• Your instructions: For each line of the listing that includes the word "years", show the whole line.

• Data under study:
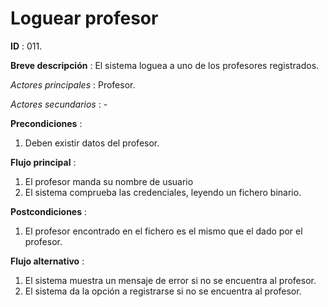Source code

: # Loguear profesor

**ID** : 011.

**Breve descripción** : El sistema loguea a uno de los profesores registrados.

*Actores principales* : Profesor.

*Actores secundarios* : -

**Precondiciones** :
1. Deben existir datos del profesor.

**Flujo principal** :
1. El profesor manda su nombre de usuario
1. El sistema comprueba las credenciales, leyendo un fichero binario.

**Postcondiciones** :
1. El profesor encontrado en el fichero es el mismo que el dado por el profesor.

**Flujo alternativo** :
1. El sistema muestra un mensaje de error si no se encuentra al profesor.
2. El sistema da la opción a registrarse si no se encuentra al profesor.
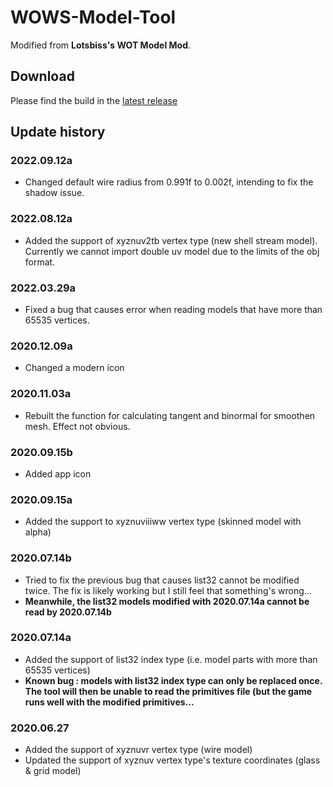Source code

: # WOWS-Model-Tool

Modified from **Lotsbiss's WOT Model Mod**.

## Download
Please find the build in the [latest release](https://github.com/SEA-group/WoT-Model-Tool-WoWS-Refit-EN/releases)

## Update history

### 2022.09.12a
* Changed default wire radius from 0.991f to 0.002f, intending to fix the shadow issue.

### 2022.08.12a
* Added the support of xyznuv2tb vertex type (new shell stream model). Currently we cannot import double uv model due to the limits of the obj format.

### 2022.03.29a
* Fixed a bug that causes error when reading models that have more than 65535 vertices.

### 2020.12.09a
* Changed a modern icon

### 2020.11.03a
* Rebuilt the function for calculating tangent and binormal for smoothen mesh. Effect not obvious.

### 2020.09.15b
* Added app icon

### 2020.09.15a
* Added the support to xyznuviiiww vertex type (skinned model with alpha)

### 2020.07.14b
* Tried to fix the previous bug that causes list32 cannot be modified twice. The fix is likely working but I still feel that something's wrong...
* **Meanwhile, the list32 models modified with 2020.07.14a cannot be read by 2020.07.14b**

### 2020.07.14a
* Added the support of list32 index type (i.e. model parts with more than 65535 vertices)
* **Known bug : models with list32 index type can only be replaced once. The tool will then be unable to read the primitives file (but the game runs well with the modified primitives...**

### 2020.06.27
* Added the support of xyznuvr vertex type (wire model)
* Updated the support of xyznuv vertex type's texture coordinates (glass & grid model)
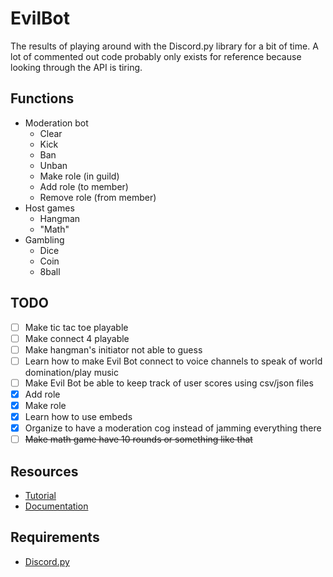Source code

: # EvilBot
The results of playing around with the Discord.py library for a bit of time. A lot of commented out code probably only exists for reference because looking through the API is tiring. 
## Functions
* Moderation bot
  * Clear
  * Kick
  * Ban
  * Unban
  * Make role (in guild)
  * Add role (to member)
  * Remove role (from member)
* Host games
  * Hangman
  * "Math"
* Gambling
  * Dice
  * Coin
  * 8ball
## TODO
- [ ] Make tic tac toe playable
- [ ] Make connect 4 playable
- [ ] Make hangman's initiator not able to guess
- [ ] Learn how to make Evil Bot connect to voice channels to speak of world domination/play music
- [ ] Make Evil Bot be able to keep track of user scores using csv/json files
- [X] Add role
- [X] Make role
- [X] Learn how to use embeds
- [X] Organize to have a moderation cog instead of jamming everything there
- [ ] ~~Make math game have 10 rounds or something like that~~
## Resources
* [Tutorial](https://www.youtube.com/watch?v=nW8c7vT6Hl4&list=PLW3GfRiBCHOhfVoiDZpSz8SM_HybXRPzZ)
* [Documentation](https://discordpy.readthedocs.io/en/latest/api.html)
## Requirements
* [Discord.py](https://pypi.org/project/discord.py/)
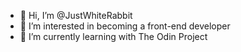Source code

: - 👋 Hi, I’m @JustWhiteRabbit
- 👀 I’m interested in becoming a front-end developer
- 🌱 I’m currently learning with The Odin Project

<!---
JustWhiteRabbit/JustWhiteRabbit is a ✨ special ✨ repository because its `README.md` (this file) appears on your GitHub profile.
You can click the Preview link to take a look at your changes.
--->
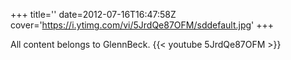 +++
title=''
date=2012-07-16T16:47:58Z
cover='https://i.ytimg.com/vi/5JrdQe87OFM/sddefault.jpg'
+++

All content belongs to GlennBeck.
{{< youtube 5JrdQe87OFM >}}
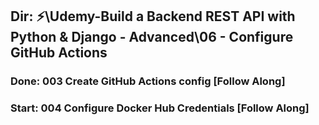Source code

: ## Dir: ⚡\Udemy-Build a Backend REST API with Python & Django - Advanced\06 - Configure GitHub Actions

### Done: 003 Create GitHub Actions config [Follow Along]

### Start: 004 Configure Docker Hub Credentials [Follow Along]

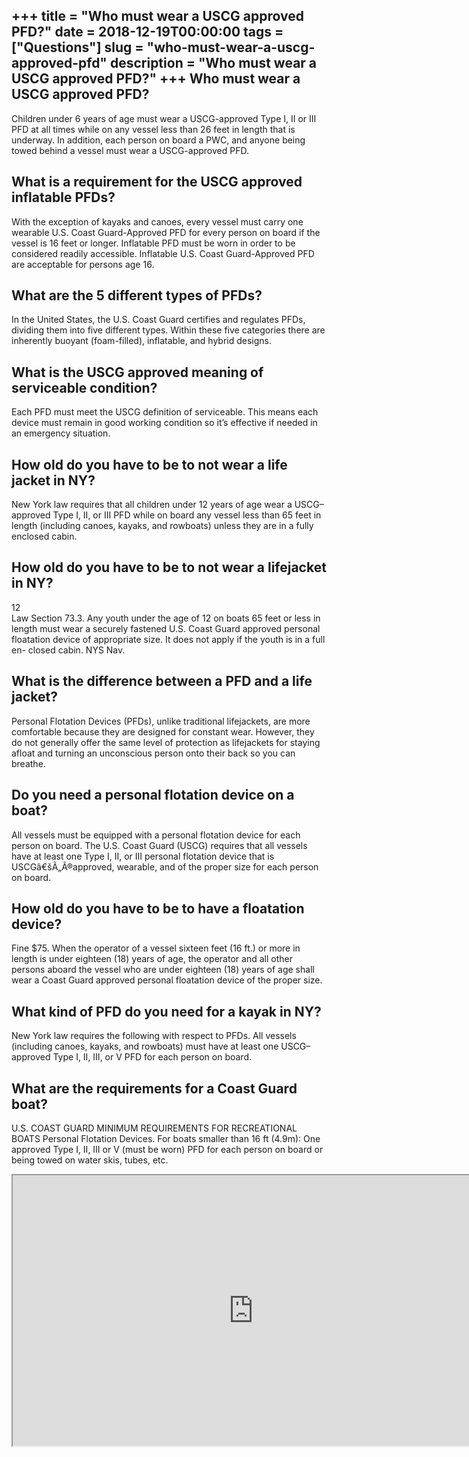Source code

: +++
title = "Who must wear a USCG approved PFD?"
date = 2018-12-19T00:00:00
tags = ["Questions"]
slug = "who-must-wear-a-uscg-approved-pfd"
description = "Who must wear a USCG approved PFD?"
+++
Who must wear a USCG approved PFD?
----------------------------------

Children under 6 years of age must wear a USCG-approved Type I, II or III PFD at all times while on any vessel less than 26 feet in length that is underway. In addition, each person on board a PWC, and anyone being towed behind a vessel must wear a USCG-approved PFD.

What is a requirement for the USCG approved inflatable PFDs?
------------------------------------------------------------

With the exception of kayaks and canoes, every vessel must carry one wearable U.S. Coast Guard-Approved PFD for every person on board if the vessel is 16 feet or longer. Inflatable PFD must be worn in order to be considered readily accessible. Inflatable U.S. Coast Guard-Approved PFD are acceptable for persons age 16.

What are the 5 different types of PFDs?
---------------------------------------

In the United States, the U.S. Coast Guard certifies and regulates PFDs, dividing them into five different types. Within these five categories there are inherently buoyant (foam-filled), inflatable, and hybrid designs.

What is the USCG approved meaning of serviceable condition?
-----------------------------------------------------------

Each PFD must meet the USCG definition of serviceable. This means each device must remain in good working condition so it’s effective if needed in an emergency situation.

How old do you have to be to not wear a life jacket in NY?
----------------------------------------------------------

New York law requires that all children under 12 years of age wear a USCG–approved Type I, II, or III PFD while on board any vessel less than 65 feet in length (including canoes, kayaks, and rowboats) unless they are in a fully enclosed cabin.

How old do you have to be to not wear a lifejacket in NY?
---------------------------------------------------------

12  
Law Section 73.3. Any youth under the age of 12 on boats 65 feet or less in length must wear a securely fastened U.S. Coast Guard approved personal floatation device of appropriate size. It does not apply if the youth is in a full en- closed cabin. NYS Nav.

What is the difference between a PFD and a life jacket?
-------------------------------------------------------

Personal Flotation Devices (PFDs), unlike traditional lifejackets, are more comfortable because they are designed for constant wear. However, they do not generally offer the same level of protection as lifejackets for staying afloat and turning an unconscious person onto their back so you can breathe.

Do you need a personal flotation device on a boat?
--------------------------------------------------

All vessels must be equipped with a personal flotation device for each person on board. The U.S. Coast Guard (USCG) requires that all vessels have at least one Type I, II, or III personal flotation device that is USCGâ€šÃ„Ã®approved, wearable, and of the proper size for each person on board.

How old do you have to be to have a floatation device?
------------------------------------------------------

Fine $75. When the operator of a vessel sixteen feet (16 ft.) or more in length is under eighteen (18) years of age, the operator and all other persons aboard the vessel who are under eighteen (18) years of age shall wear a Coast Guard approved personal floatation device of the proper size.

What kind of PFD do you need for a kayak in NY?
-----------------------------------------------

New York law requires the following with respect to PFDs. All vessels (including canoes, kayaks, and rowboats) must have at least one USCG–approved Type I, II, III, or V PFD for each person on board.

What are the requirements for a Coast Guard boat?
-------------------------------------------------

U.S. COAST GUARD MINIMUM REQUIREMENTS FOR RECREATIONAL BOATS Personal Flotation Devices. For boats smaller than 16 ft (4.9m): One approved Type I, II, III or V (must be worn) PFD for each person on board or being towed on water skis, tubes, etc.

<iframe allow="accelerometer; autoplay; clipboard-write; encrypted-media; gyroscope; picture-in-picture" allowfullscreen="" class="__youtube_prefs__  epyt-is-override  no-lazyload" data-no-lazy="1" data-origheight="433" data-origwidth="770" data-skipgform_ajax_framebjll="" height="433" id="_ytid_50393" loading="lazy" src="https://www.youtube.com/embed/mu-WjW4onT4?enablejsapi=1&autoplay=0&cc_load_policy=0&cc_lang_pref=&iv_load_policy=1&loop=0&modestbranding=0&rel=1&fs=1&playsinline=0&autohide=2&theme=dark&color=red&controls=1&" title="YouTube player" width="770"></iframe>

• Task output:
Children under 6 years of age must wear a USCG-approved Type I, II or III PFD at all times while on any vessel less than 26 feet in length that is underway. In addition, each person on board a PWC, and anyone being towed behind a vessel must wear a USCG-approved PFD.
New York law requires that all children under 12 years of age wear a USCG–approved Type I, II, or III PFD while on board any vessel less than 65 feet in length (including canoes, kayaks, and rowboats) unless they are in a fully enclosed cabin.
Fine $75. When the operator of a vessel sixteen feet (16 ft.) or more in length is under eighteen (18) years of age, the operator and all other persons aboard the vessel who are under eighteen (18) years of age shall wear a Coast Guard approved personal floatation device of the proper size.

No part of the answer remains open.